Inflammation mediated by pattern recognition receptors (PRRs) is an important determinant in altering the risk of many chronic diseases. PRRs activate inflammatory responses by recognizing pathogen-derived molecules or endogenous damage-associated molecules (DAMPs). Most DAMPs are released from dying cells, tumour cells and injured tissue, and include degraded extracellular matrix components, heat-shock proteins, and nucleic acids. Evidence strongly suggests that excessive or protracted PRR signalling is central to the pathogenesis of chronic inflammatory diseases such as preeclampsia and cardiovascular diseases, diabetes, inflammatory bowel disease and rheumatic diseases.

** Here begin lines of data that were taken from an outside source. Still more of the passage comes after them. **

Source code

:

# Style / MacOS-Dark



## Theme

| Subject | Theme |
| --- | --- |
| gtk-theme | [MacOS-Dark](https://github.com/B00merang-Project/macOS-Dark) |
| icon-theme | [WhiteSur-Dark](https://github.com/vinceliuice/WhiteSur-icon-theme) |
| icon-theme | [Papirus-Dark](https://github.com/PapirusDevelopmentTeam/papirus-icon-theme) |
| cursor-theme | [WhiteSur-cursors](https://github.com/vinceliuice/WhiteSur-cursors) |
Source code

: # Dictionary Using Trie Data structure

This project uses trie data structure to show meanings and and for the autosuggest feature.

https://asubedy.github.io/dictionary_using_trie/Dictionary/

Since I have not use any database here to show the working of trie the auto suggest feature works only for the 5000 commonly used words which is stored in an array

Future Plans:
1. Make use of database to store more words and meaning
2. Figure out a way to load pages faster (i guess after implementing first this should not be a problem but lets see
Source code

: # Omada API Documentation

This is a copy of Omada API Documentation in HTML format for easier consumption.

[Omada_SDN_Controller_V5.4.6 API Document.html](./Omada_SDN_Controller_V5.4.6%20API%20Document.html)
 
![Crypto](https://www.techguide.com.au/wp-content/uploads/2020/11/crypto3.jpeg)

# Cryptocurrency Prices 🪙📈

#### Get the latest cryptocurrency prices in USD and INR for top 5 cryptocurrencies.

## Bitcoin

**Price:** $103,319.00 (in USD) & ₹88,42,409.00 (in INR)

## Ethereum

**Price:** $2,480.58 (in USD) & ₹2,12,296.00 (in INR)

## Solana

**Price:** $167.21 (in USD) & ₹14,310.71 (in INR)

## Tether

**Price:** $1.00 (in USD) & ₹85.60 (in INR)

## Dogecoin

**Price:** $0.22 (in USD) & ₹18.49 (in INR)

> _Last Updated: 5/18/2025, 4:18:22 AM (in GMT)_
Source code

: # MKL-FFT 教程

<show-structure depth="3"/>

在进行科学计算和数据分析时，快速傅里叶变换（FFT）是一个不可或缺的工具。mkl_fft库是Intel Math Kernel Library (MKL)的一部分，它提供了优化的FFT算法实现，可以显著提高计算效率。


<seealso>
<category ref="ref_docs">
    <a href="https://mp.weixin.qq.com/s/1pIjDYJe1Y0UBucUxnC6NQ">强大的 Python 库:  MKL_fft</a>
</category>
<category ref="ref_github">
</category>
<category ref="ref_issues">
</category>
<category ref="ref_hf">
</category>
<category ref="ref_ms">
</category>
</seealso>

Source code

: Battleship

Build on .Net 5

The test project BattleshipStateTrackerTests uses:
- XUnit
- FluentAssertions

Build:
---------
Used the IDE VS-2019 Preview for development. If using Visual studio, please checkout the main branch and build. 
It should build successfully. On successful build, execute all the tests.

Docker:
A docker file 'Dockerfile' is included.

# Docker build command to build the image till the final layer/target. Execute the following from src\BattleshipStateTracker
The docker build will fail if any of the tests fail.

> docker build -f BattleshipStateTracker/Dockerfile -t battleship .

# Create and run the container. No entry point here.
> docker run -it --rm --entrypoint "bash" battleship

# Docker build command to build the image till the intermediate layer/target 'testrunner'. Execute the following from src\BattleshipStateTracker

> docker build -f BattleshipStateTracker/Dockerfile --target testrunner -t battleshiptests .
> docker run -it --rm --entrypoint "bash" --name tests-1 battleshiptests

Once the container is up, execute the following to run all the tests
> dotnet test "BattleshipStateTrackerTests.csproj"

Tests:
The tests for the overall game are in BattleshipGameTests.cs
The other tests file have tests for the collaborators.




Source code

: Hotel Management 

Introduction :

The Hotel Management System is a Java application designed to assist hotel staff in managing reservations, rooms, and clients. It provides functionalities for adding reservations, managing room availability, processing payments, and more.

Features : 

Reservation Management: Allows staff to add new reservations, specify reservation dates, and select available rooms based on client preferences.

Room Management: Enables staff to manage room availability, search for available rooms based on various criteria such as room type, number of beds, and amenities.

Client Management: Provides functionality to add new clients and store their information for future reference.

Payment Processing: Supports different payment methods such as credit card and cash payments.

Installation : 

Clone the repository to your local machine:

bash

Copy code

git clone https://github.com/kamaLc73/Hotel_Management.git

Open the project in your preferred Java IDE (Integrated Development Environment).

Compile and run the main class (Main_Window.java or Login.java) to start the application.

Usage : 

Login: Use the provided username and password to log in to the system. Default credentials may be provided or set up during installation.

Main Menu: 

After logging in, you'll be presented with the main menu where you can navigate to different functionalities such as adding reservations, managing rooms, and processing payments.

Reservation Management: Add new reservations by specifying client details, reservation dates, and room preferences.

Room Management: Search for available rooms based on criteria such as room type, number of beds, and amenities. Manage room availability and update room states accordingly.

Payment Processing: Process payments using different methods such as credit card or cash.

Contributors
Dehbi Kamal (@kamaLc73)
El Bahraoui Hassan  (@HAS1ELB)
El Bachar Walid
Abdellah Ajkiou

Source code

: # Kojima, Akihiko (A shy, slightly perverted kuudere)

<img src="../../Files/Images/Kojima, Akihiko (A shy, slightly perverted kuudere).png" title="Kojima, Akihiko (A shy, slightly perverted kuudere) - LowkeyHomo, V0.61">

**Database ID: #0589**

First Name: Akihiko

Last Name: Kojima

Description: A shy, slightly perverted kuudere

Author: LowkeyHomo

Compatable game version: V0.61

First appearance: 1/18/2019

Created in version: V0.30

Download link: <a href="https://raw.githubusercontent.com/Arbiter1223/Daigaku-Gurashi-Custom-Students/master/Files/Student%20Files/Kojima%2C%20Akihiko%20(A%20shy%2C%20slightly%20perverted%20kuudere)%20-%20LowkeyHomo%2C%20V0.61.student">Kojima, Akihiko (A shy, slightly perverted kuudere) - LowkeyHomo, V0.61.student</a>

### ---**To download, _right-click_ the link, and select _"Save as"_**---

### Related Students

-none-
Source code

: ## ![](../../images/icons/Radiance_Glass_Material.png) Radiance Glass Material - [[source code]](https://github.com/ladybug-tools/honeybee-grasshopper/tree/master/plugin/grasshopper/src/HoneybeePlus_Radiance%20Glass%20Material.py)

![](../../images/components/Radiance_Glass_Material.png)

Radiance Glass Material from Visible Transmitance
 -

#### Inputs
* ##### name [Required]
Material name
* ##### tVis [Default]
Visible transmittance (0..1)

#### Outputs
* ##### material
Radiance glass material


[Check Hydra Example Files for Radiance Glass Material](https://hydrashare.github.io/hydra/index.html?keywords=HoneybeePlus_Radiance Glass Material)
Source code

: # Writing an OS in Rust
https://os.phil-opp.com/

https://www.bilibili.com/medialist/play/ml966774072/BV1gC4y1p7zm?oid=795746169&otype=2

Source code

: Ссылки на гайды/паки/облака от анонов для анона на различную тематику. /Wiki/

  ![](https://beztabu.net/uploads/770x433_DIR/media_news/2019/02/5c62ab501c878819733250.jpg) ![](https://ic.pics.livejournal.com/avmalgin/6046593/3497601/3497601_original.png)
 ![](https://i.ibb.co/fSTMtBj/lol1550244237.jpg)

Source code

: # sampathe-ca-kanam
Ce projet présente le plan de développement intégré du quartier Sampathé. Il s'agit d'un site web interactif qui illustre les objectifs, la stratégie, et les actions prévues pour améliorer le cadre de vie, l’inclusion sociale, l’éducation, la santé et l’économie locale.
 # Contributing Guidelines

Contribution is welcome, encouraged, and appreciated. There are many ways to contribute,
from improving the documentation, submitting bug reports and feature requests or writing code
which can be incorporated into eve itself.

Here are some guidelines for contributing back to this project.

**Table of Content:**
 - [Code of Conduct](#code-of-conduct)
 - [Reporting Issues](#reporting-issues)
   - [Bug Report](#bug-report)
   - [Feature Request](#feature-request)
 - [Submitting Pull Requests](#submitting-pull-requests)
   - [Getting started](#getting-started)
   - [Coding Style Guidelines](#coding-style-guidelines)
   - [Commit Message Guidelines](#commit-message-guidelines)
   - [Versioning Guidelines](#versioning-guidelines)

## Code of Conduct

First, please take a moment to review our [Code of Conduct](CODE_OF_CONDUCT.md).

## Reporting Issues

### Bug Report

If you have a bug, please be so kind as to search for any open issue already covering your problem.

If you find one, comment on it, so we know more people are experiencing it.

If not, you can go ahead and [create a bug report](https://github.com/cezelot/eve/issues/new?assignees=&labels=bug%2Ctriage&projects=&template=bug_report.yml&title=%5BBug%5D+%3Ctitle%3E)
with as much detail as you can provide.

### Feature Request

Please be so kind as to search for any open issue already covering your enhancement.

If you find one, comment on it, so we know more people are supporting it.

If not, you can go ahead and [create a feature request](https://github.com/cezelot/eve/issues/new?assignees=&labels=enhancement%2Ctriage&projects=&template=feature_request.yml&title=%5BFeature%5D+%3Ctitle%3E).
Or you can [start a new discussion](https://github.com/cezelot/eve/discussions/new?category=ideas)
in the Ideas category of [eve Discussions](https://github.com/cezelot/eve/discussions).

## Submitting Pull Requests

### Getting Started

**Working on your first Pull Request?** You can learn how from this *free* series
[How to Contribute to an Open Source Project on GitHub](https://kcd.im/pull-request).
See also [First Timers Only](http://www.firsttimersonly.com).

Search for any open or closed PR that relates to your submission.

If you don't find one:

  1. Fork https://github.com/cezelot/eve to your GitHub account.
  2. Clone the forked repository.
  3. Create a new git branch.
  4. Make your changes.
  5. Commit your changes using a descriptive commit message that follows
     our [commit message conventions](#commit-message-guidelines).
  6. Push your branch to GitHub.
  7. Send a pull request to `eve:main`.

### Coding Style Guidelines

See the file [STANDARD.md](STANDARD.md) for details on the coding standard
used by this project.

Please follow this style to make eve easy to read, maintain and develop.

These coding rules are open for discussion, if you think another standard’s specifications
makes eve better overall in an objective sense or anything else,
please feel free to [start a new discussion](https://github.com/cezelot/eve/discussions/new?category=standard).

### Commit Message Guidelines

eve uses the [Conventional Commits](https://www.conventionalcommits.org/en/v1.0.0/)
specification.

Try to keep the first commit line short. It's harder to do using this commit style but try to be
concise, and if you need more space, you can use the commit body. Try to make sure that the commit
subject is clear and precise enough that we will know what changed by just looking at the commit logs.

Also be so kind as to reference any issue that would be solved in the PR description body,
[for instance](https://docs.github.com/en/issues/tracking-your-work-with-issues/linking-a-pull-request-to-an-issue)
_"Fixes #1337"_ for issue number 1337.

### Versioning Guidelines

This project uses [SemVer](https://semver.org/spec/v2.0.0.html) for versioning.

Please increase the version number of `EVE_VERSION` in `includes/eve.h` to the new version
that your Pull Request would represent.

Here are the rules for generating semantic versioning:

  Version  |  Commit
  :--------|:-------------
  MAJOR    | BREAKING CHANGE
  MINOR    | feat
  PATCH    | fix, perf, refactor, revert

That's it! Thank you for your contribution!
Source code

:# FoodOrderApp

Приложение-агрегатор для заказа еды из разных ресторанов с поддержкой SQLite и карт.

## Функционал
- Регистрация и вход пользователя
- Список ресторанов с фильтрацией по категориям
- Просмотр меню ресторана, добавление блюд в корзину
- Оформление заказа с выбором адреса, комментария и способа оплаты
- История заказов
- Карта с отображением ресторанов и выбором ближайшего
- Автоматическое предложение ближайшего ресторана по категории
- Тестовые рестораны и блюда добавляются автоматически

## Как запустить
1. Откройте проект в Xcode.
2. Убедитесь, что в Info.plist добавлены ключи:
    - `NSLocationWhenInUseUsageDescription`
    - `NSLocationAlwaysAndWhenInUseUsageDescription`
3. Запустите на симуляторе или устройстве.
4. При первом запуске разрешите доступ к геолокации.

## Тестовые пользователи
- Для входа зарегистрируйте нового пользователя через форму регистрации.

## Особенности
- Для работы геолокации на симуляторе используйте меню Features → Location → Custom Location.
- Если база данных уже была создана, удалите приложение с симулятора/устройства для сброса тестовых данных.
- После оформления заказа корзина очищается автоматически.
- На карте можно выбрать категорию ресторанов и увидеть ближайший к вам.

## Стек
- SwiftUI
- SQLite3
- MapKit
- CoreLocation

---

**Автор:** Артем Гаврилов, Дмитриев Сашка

By conducting studies on specimens from various clinical cohorts, we will explore how genetic determinants of the host response, gene expression patterns and cellular responses are associated with patient characteristics, prognosis of disease and response to treatment. Our studies will aim to give a critical reappraisal of pathogenetic mechanisms in chronic inflammatory disorders, as well as to provide a basis for the development of novel therapeutic and diagnostic modalities for these diseases.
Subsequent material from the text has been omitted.